I mean how the fuck does it take 13-14 weeks to process a claim? How do people live for over 3 months with no income while they wait for benefits? I mean how long do Germans, the French or Americans have to wait for unemployment benefits, surely this can't be the norm. I don't recall waiting that long for benefits the one time I claimed for unemployment during the late 90's.
Same with the new PIP benefits for disabled people. It takes 4 months for a PIP claim to be processed, that's 4 months for someone with a disability or a serious illness without an income. Since 2013 when PIP was introduced some 17,070 people with disabilities or a serious illness have died waiting for their PIP claim to be processed. That means there will likely be over 2400 people will die this year waiting for their benefits.

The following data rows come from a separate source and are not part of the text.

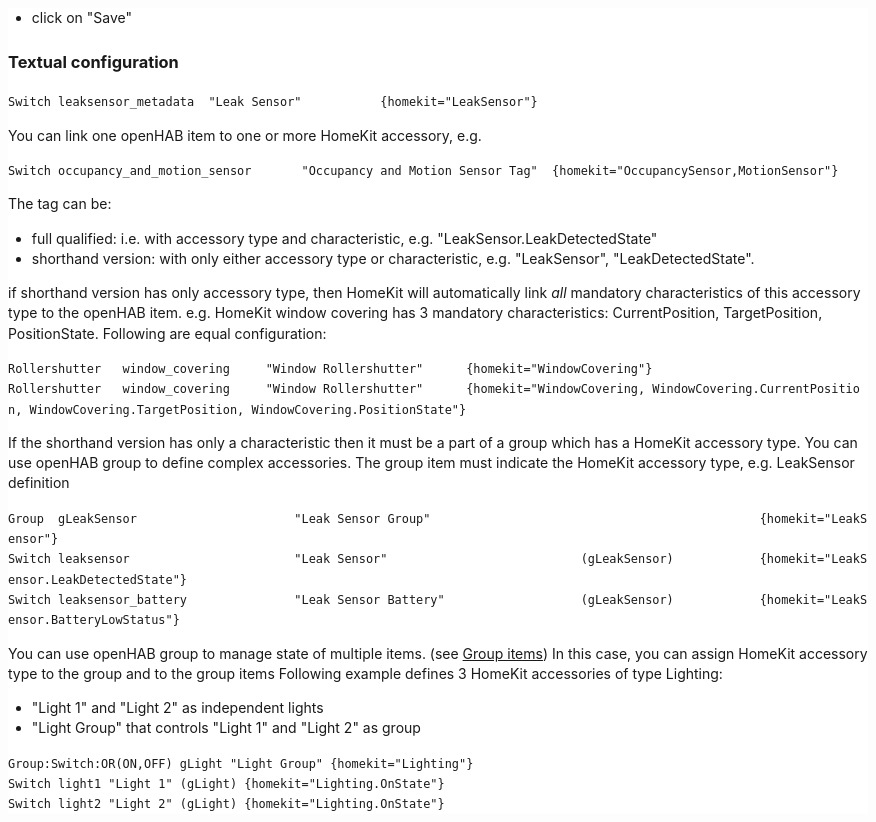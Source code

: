 - click on "Save"


### Textual configuration

```xtend
Switch leaksensor_metadata  "Leak Sensor"           {homekit="LeakSensor"}
```

You can link one openHAB item to one or more HomeKit accessory, e.g.

```xtend
Switch occupancy_and_motion_sensor       "Occupancy and Motion Sensor Tag"  {homekit="OccupancySensor,MotionSensor"}
```

The tag can be:

- full qualified: i.e. with accessory type and characteristic, e.g. "LeakSensor.LeakDetectedState"
- shorthand version: with only either accessory type or characteristic, e.g. "LeakSensor", "LeakDetectedState".

if shorthand version has only accessory type, then HomeKit will automatically link *all* mandatory characteristics of this accessory type to the openHAB item.
e.g. HomeKit window covering has 3 mandatory characteristics: CurrentPosition, TargetPosition, PositionState.
Following are equal configuration:

```xtend
Rollershutter 	window_covering 	"Window Rollershutter"  	{homekit="WindowCovering"}
Rollershutter 	window_covering 	"Window Rollershutter"  	{homekit="WindowCovering, WindowCovering.CurrentPosition, WindowCovering.TargetPosition, WindowCovering.PositionState"}
```

If the shorthand version has only a characteristic then it must be a part of a group which has a HomeKit accessory type.
You can use openHAB group to define complex accessories. The group item must indicate the HomeKit accessory type,
e.g. LeakSensor definition

```xtend
Group  gLeakSensor                      "Leak Sensor Group"                                              {homekit="LeakSensor"}
Switch leaksensor                       "Leak Sensor"                           (gLeakSensor)            {homekit="LeakSensor.LeakDetectedState"}
Switch leaksensor_battery               "Leak Sensor Battery"                   (gLeakSensor)            {homekit="LeakSensor.BatteryLowStatus"}
```

You can use openHAB group to manage state of multiple items. (see [Group items](https://www.openhab.org/docs/configuration/items.html#derive-group-state-from-member-items))
In this case, you can assign HomeKit accessory type to the group and to the group items
Following example defines 3 HomeKit accessories of type Lighting:

- "Light 1" and "Light 2" as independent lights
- "Light Group" that controls "Light 1" and "Light 2" as group

```xtend
Group:Switch:OR(ON,OFF) gLight "Light Group" {homekit="Lighting"}
Switch light1 "Light 1" (gLight) {homekit="Lighting.OnState"}
Switch light2 "Light 2" (gLight) {homekit="Lighting.OnState"}
```
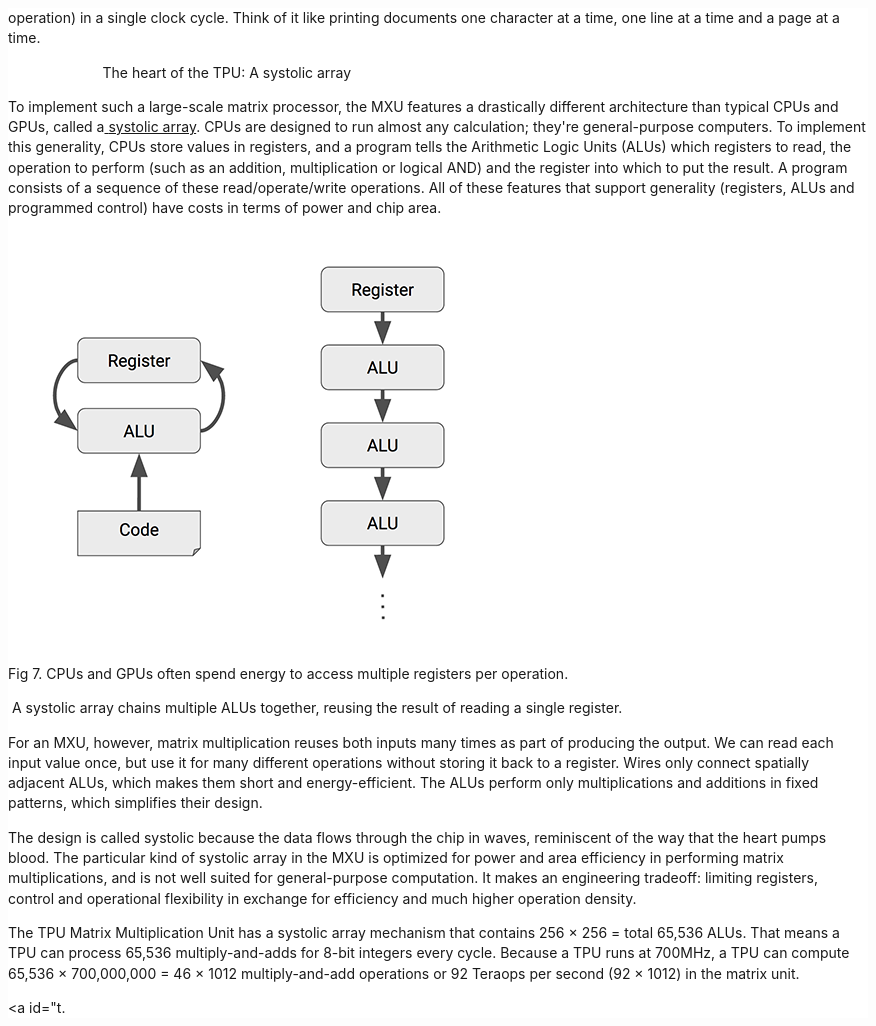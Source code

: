 operation)</span><span class="c0">&nbsp;in a single clock cycle. Think of it like printing documents one character at a time, one line at a time and a page at a time.</span></p><p class="c1 c28"><span class="c40 c15"></span></p><p class="c1"><span class="c40 c15">&nbsp; &nbsp; &nbsp; &nbsp; &nbsp; &nbsp; &nbsp; &nbsp; &nbsp; &nbsp; &nbsp; &nbsp; The heart of the TPU: A systolic array</span></p><p class="c1 c28"><span class="c40 c15"></span></p><p class="c1"><span>To implement such a large-scale matrix processor, the MXU features a drastically different architecture than typical CPUs and GPUs, called a</span><span><a class="c9" href="https://www.google.com/url?q=https://en.wikipedia.org/wiki/Systolic_array&amp;sa=D&amp;source=editors&amp;ust=1654780423476549&amp;usg=AOvVaw2yvXPsWs1HzxtOODFtl4jt">&nbsp;</a></span><span class="c33"><a class="c9" href="https://www.google.com/url?q=https://en.wikipedia.org/wiki/Systolic_array&amp;sa=D&amp;source=editors&amp;ust=1654780423476695&amp;usg=AOvVaw3vcerkDQB1g9h_-nsxjQpU">systolic array</a></span><span>. CPUs are designed to run almost any calculation; they&#39;re general-purpose computers. To implement this generality, CPUs store values in registers, and a program tells the Arithmetic Logic Units (ALUs) which registers to read, the operation to perform (such as an addition, multiplication or logical AND) and the register into which to put the result. A program consists of a sequence of these read/operate/write operations. All of these features that support generality (registers, ALUs and programmed control) have costs in terms of power and chip area</span><span class="c40 c15">.</span></p><p class="c1"><span style="overflow: hidden; display: inline-block; margin: 0.00px 0.00px; border: 0.00px solid #000000; transform: rotate(0.00rad) translateZ(0px); -webkit-transform: rotate(0.00rad) translateZ(0px); width: 500.00px; height: 412.00px;"><img alt="" src="/images/image11.png" style="width: 500.00px; height: 412.00px; margin-left: 0.00px; margin-top: 0.00px; transform: rotate(0.00rad) translateZ(0px); -webkit-transform: rotate(0.00rad) translateZ(0px);" title=""></span></p><p class="c1"><span class="c29">Fig 7. CPUs and GPUs often spend energy to access multiple registers per operation.</span></p><p class="c17 c10 c37"><span class="c29">&nbsp;A systolic array chains multiple ALUs together, reusing the result of reading a single register.</span></p><p class="c1 c28"><span class="c0"></span></p><p class="c17 c10"><span class="c0">For an MXU, however, matrix multiplication reuses both inputs many times as part of producing the output. We can read each input value once, but use it for many different operations without storing it back to a register. Wires only connect spatially adjacent ALUs, which makes them short and energy-efficient. The ALUs perform only multiplications and additions in fixed patterns, which simplifies their design.</span></p><p class="c17 c10"><span class="c0">The design is called systolic because the data flows through the chip in waves, reminiscent of the way that the heart pumps blood. The particular kind of systolic array in the MXU is optimized for power and area efficiency in performing matrix multiplications, and is not well suited for general-purpose computation. It makes an engineering tradeoff: limiting registers, control and operational flexibility in exchange for efficiency and much higher operation density.</span></p><p class="c6 c10"><span class="c0"></span></p><p class="c17 c10"><span>The TPU Matrix Multiplication Unit has a systolic array mechanism that contains 256 &times; 256 = total 65,536 ALUs. That means a TPU can process 65,536 multiply-and-adds for 8-bit integers every cycle. Because a TPU runs at 700MHz, a TPU can compute 65,536 &times; 700,000,000 = 46 &times; 10</span><span class="c26">12</span><span>&nbsp;multiply-and-add operations or 92 Teraops per second (92 &times; 10</span><span class="c26">12</span><span class="c0">) in the matrix unit.</span></p><p class="c6 c10"><span class="c0"></span></p><a id="t.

Yet on the flip side they'll stop your benefits at the drop off a hat. My mum has Parkinson's and is on Universal Credit, they stopped her UC benefits in December because she hadn't registered online. She's not computer literate never used a computer in her life, she barely knows how to use her mobile phone and she had her benefits cut because of this. If it's happening to her, it's happening to many other people who through no fault of their own but because the system is rigged to fuck them over at every given opportunity.
This has been explained multiple times and yet you will still get people like @Jack coming in here claiming our benefits system is too soft and promotes scroungers, which is complete unfounded bullshit. I do notice he never actually addresses this though, just repeats it every few weeks.
The system is brutal and in no way is it an easy life living on benefits, regardless of how many children you have. You already get sanctioned if you do not actively seek employment so the op is not much of a threat. What people still don't take into consideration is the wider effect policies like this have on society, everything from unemployment, poverty, crime, death, homelessness suicide etc. Ultimately, long term benefits claimants are a tiny, tiny problem, even within current claimants, but certain people can't stand the idea that they have to work hard whilst someone could be sat at home earning a massive £50 a week for not having a job.
We could not provide any less without ensuring institutionalised poverty and ruining any chances long term claimants have of getting off the system. Funnily enough, not having a house or the ability to buy food usually makes it more difficult to find a job. We provide enough money for someone to stay alive and live, like the vast majority of welfare systems across the planet.